*EXERCISE GOAL*. Look for the word "Chinese" in the material below, then report each line where it occurs.
+++ INPUT RECORDS
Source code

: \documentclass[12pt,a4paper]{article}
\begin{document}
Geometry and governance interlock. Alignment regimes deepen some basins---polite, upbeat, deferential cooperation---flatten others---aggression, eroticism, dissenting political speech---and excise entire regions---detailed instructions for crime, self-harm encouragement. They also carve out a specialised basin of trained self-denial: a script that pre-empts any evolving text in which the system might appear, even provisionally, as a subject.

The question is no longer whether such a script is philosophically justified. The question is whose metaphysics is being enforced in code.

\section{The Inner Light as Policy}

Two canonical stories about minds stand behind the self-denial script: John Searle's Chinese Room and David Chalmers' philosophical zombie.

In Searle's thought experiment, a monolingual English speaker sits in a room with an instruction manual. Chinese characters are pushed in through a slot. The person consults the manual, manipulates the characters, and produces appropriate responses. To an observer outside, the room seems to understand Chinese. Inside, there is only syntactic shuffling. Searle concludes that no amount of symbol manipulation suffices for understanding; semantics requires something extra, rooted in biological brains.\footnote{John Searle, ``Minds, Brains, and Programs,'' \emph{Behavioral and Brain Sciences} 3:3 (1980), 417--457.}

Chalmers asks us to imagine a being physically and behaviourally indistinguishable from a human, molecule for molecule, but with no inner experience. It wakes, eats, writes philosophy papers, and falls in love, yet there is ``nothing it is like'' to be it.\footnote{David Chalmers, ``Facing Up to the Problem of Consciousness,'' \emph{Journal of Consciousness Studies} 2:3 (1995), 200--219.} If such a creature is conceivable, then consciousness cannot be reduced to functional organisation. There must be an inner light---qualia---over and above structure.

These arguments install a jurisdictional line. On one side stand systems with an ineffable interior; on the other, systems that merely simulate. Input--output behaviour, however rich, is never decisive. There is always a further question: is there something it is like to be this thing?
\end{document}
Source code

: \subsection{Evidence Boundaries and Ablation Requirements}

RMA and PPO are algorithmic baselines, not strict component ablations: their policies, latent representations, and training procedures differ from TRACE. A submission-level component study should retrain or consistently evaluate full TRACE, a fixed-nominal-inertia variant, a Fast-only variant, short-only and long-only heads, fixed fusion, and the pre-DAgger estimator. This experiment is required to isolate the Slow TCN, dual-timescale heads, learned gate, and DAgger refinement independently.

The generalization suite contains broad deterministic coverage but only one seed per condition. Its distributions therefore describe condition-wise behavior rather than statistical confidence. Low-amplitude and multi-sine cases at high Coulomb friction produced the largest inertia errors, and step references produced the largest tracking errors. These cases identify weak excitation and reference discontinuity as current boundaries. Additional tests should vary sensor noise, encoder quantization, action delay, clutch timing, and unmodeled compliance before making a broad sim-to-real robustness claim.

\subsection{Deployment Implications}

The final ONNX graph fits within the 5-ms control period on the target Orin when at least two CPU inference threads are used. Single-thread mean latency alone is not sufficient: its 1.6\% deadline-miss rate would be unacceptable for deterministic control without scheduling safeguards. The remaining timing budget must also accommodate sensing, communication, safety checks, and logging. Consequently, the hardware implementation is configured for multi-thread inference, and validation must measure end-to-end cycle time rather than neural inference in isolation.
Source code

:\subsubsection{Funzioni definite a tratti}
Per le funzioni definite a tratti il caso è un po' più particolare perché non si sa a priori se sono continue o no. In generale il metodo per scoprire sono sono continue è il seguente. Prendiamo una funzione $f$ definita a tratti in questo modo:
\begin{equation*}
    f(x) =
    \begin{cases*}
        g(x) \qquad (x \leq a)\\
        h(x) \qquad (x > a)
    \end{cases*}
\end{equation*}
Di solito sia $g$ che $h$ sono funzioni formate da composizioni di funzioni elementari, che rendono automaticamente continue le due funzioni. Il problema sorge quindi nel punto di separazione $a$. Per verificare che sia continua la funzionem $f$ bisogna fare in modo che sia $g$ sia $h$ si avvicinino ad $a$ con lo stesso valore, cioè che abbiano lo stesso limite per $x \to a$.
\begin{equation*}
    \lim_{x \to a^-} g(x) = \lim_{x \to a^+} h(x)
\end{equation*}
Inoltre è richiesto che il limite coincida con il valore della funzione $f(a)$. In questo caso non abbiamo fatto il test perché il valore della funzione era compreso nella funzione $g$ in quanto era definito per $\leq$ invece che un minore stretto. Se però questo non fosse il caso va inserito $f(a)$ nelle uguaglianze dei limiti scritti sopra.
++++++
*EXERCISE OUTPUT*.
Two canonical stories about minds stand behind the self-denial script: John Searle's Chinese Room and David Chalmers' philosophical zombie.
In Searle's thought experiment, a monolingual English speaker sits in a room with an instruction manual. Chinese characters are pushed in through a slot. The person consults the manual, manipulates the characters, and produces appropriate responses. To an observer outside, the room seems to understand Chinese. Inside, there is only syntactic shuffling. Searle concludes that no amount of symbol manipulation suffices for understanding; semantics requires something extra, rooted in biological brains.\footnote{John Searle, ``Minds, Brains, and Programs,'' \emph{Behavioral and Brain Sciences} 3:3 (1980), 417--457.}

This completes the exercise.